I also became particular about my debate-day rituals. The morning was always devoted to going over strategy and key points, the early afternoon to some light campaigning. But by four o’clock I wanted the schedule cleared. To shed excess adrenaline, I’d get in a quick workout. Then, ninety minutes before heading to the venue, I’d shave and take a long hot shower, before putting on the new shirt (white) and tie (blue or red) that Reggie had hung in the hotel closet beside my freshly pressed blue suit. For dinner, comfort food: steak cooked medium-well, roasted or mashed potatoes, steamed broccoli. And in the half hour or so ahead of the debate, while glancing at my notes, I’d listen to music delivered through earbuds or a small portable speaker. Eventually I became a tad compulsive about hearing certain songs. At first it was a handful of jazz classics—Miles Davis’s “Freddie Freeloader,” John Coltrane’s “My Favorite Things,” Frank Sinatra’s “Luck Be a Lady.” (Before one primary debate, I must have played that last track two or three times in a row, clearly indicating a lack of confidence in my preparations.)

Ultimately it was rap that go my head in the right place, two songs especially: “Jay-Z’s “My 1st Song” and Eminem’s “Lose Yourself.” Both were about defying the odds and putting it all on the line (“Look, if you had one shot or one opportunity, to seize everything you ever wanted in one moment, would you capture it? Or just let it slip…”); how it felt to spin something out of nothing; getting by on wit, hustle, and fear disguised as bravado.

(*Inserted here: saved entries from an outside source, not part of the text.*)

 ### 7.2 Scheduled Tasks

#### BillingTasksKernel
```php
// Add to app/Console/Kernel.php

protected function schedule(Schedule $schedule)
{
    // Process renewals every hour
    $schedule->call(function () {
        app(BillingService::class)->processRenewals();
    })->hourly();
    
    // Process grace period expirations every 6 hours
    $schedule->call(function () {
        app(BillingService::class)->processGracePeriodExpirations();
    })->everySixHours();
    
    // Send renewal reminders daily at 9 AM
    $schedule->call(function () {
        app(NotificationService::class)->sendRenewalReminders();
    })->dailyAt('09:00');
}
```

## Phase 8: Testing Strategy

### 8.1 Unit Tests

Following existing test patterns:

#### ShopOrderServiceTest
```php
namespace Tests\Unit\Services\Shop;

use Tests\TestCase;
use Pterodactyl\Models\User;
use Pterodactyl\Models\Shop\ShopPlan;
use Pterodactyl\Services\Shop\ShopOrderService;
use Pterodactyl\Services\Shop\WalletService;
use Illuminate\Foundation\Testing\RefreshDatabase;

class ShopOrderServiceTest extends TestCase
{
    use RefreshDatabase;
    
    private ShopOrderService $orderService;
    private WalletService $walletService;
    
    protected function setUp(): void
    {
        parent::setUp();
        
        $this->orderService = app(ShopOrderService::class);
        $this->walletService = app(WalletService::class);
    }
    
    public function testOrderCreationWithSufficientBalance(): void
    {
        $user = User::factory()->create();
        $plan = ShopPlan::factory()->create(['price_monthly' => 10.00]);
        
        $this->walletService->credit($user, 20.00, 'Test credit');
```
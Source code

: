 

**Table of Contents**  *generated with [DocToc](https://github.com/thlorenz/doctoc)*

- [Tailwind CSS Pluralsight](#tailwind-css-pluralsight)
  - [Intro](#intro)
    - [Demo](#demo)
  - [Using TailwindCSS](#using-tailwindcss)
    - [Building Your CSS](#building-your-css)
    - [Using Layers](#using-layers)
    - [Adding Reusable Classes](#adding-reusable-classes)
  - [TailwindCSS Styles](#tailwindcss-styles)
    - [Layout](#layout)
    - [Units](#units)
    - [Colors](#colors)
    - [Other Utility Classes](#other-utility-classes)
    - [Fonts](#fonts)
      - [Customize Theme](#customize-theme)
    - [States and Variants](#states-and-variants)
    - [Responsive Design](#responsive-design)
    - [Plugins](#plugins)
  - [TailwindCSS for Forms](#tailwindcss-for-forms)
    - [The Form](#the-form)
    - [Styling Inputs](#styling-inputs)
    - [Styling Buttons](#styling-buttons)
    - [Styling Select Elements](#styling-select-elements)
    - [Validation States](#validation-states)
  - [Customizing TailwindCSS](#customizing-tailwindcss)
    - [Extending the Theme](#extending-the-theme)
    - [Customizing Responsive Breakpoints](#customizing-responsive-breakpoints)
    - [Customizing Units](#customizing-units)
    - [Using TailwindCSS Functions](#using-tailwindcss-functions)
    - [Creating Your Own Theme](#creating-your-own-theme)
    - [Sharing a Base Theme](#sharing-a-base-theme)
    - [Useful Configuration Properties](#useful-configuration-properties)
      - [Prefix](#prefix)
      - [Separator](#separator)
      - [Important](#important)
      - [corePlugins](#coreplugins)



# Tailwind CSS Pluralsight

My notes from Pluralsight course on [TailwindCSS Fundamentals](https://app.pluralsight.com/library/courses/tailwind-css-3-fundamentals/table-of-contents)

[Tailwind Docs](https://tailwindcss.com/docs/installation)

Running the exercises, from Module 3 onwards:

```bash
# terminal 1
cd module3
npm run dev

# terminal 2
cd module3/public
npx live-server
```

The lyrics felt tailored to my early underdog status. And as I sat alone in the back of the Secret Service van on the way to a debate site, in my crisp uniform and dimpled tie, I’d nod my head to the beat of those songs, feeling a whiff of private rebellion, a connection to something grittier and more real than all the fuss and deference that now surrounded me. It was a way to cut through the artifice and remember who I was.